_The problem_: Please copy exactly the lines that run from the start of the entries to the line containing "z amplifikatorem LM4811.", inclusive.

_Extracted records_:
▬▬▬▬▬▬

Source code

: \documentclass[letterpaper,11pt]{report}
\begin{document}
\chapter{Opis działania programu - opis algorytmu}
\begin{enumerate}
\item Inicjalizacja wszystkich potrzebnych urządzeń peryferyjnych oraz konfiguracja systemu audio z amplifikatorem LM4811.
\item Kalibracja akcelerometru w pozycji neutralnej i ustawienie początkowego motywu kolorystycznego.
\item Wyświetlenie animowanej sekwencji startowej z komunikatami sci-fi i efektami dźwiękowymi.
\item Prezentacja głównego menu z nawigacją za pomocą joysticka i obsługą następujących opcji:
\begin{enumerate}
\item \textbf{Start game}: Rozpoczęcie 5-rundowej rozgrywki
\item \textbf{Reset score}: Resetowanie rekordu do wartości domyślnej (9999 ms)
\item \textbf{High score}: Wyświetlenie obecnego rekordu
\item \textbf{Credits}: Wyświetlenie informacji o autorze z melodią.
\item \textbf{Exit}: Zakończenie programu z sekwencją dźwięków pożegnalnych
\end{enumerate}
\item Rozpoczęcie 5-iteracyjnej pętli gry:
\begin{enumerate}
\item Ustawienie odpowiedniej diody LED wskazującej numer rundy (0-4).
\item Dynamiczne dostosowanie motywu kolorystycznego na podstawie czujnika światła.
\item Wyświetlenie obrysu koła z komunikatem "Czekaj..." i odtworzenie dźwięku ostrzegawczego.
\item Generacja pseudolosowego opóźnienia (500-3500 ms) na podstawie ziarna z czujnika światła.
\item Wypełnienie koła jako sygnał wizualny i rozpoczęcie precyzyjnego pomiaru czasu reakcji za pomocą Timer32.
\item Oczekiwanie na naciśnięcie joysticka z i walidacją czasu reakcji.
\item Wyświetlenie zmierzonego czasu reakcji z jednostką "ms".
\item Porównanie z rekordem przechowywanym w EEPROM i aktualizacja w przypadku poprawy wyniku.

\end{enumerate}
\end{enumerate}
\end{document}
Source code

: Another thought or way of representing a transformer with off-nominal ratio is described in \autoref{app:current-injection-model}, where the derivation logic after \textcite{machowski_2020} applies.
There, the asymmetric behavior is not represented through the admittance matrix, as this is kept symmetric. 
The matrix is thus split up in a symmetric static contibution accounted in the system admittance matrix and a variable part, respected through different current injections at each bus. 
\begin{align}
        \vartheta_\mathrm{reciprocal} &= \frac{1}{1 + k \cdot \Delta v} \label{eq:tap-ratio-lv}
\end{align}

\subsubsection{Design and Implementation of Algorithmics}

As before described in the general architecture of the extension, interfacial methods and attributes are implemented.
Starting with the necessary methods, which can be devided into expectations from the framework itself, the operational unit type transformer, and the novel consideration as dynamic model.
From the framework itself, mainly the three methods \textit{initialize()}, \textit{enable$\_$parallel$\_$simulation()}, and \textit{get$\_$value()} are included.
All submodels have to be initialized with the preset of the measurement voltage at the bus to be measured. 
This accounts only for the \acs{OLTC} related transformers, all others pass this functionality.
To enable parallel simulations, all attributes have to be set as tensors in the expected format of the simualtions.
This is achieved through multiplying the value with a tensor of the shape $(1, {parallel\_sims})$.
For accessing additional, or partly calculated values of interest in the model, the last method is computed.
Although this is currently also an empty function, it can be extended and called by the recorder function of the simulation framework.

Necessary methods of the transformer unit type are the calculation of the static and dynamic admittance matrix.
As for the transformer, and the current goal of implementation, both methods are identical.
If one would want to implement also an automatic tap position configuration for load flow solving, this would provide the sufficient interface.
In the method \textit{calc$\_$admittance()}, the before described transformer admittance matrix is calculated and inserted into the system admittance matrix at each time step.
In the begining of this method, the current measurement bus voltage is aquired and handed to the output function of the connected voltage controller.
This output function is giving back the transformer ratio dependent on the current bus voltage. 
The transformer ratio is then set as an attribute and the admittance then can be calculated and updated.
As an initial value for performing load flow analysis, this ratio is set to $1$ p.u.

▬▬▬▬▬▬

_Answer box_:
Source code

: \documentclass[letterpaper,11pt]{report}
\begin{document}
\chapter{Opis działania programu - opis algorytmu}
\begin{enumerate}
\item Inicjalizacja wszystkich potrzebnych urządzeń peryferyjnych oraz konfiguracja systemu audio z amplifikatorem LM4811.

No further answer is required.